Bethnal Green schoolgirl, 15, was caught with terror plans including a target ‘linked to royal family’ when she tried to join ISIS two months before Shamima Begum – but was NEVER prosecuted

From The Daily Mail and The Times

A teenager from Bethnal Green who tried to join ISIS in Syria was hauled off a plane when police found a stash of extremist materials but was never prosecuted, it has emerged. The 15-year-old tried to fly to Turkey from Heathrow in order to head to Syria in December 2014, two months before Shamima Begum went to join the terror group. . . The girl who travelled months earlier was one of five Bethnal Green schoolgirls who tried to fly to Syria but the only one who was stopped. 

Analysis of phones and devices linked to the fifth Bethnal Green girl, who cannot be named for legal reasons but is now an adult, uncovered plans of a government building among a plethora of extremist material, including Isis propaganda that portrayed killings.

The teenager was arrested but it is understood that no file was passed to the Crown Prosecution Service in relation to any plot, in part because of the sheer volume of material and the number of digital devices it was discovered on, some of which were not her own. These included pen drives, memory cards, computers and phones.
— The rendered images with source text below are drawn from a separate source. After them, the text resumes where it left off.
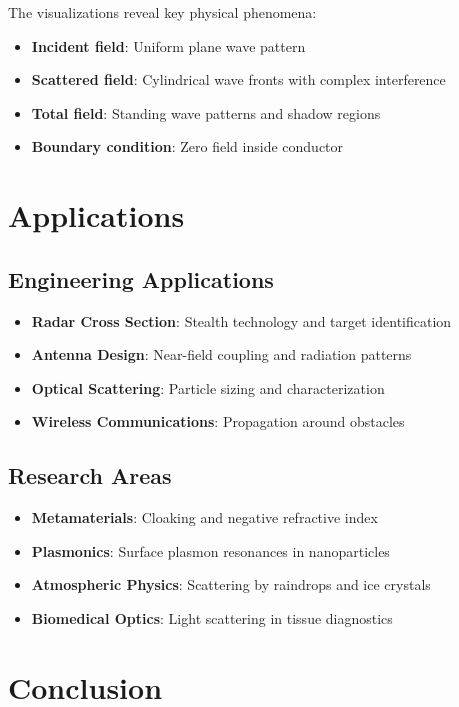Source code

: \documentclass[11pt,a4paper]{article}
\begin{document}
The visualizations reveal key physical phenomena:

\begin{itemize}
\item \textbf{Incident field}: Uniform plane wave pattern
\item \textbf{Scattered field}: Cylindrical wave fronts with complex interference
\item \textbf{Total field}: Standing wave patterns and shadow regions
\item \textbf{Boundary condition}: Zero field inside conductor
\end{itemize}

\section{Applications}

\subsection{Engineering Applications}

\begin{itemize}
\item \textbf{Radar Cross Section}: Stealth technology and target identification
\item \textbf{Antenna Design}: Near-field coupling and radiation patterns
\item \textbf{Optical Scattering}: Particle sizing and characterization
\item \textbf{Wireless Communications}: Propagation around obstacles
\end{itemize}

\subsection{Research Areas}

\begin{itemize}
\item \textbf{Metamaterials}: Cloaking and negative refractive index
\item \textbf{Plasmonics}: Surface plasmon resonances in nanoparticles
\item \textbf{Atmospheric Physics}: Scattering by raindrops and ice crystals
\item \textbf{Biomedical Optics}: Light scattering in tissue diagnostics
\end{itemize}

\section{Conclusion}
\end{document}
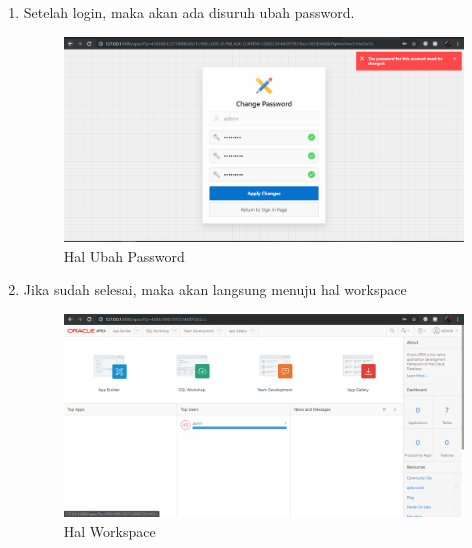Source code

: \documentclass{article}
\begin{document}
\begin{enumerate}
\begin{figure}[!htbp]
    \end{figure}
    \item Setelah login, maka akan ada disuruh ubah password.
    \begin{figure}[!htbp]
        \centering
        \includegraphics[scale=0.3]{LangkahKedelapan.PNG}
        \caption{Hal Ubah Password}
    \end{figure}
\newpage
    \item Jika sudah selesai, maka akan langsung menuju hal workspace
    \begin{figure}[!htbp]
        \centering
        \includegraphics[scale=0.3]{LangkahTerakhir.PNG}
        \caption{Hal Workspace}
    \end{figure}
\end{enumerate}
\end{document}
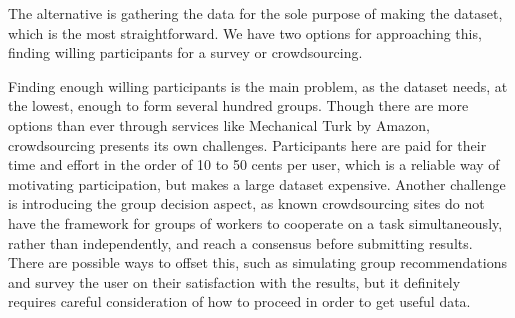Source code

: The alternative is gathering the data for the sole purpose of making the dataset, which is the most straightforward. We have two options for approaching this, finding willing participants for a survey or crowdsourcing.

Finding enough willing participants is the main problem, as the dataset needs, at the lowest, enough to form several hundred groups. Though there are more options than ever through services like Mechanical Turk by Amazon, crowdsourcing presents its own challenges. Participants here are paid for their time and effort in the order of 10 to 50 cents per user, which is a reliable way of motivating participation, but makes a large dataset expensive. Another challenge is introducing the group decision aspect, as known crowdsourcing sites do not have the framework for groups of workers to cooperate on a task simultaneously, rather than independently, and reach a consensus before submitting results. There are possible ways to offset this, such as simulating group recommendations and survey the user on their satisfaction with the results, but it definitely requires careful consideration of how to proceed in order to get useful data.

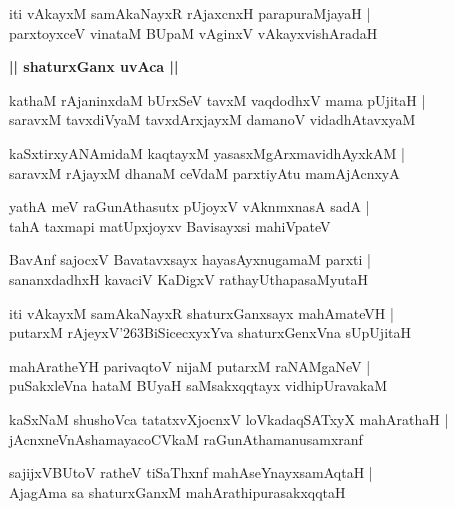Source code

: \documentclass[twoside,12pt,openright]{book}
\def\S{\char'263}
\newcounter{shloka}[chapter]
\def\uvaca#1{\centerline{{\large\textbf{#1}}}}
\begin{document}
\begin{shloka}%
iti vAkayxM samAkaNayxR rAjaxcnxH parapuraMjayaH |\\
parxtoyxceV vinataM BUpaM vAginxV vAkayxvishAradaH 
\end{shloka}

\uvaca{|| shaturxGanx uvAca ||}

\begin{shloka}%
kathaM rAjaninxdaM bUrxSeV tavxM vaqdodhxV mama pUjitaH |\\
saravxM tavxdiVyaM tavxdArxjayxM damanoV vidadhAtavxyaM 
\end{shloka}

\begin{shloka}%
kaSxtirxyANAmidaM kaqtayxM yasasxMgArxmavidhAyxkAM |\\
saravxM rAjayxM dhanaM ceVdaM parxtiyAtu mamAjAcnxyA 
\end{shloka}

\begin{shloka}%
yathA meV raGunAthasutx pUjoyxV vAknmxnasA sadA |\\
tahA taxmapi matUpxjoyxv Bavisayxsi mahiVpateV 
\end{shloka}

\begin{shloka}%
BavAnf sajocxV Bavatavxsayx hayasAyxnugamaM parxti |\\
sananxdadhxH kavaciV KaDigxV rathayUthapasaMyutaH 
\end{shloka}

\begin{shloka}%
iti vAkayxM samAkaNayxR shaturxGanxsayx mahAmateVH |\\
putarxM rAjeyxV\S BiSicecxyxYva shaturxGenxVna sUpUjitaH 
\end{shloka}

\begin{shloka}%
mahAratheYH parivaqtoV nijaM putarxM raNAMgaNeV |\\
puSakxleVna hataM BUyaH saMsakxqqtayx vidhipUravakaM 
\end{shloka}

\begin{shloka}%
kaSxNaM shushoVca tatatxvXjocnxV loVkadaqSATxyX mahArathaH |\\
jAcnxneVnAshamayacoCVkaM raGunAthamanusamxranf 
\end{shloka}

\begin{shloka}%
sajijxVBUtoV ratheV tiSaThxnf mahAseYnayxsamAqtaH |\\
AjagAma sa shaturxGanxM mahArathipurasakxqqtaH 
\end{shloka}
\end{document}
Videos recovered depicted a target said to be linked to the royal family and another linked to police, and showed beheadings, sniper killings and murders involving automatic weapons. . . the girl had copies of an Isis magazine, lectures by a senior al-Qaeda hate preacher and notes on how to travel to Syria. She viewed propaganda videos showing groups of men bound together and murdered en masse and had been engaging online with one of the group’s sympathisers, who manipulated her sense of duty to her religion.

The fifth girl, who is still in Britain, has been carefully monitored and is understood to have undergone and engaged in a deradicalisation process.

However, the revelations about the level of material to which she was exposed, as well as the intelligence that was on the devices, will raise further questions over the extent of the extremism in which the girls have been involved and will cast doubt over whether they travelled to Syria simply to marry jihadists.

An account written by the fifth girl, who was exposed to Islamist views through family members, details the speed and extent of her radicalisation. Though she was under no illusion as to the Isis policy on young women being married off, the girl rejected the notion that she simply wanted to be the wife of a militant, and expressed her intention to continue her education and undertake humanitarian aid once inside the “caliphate”.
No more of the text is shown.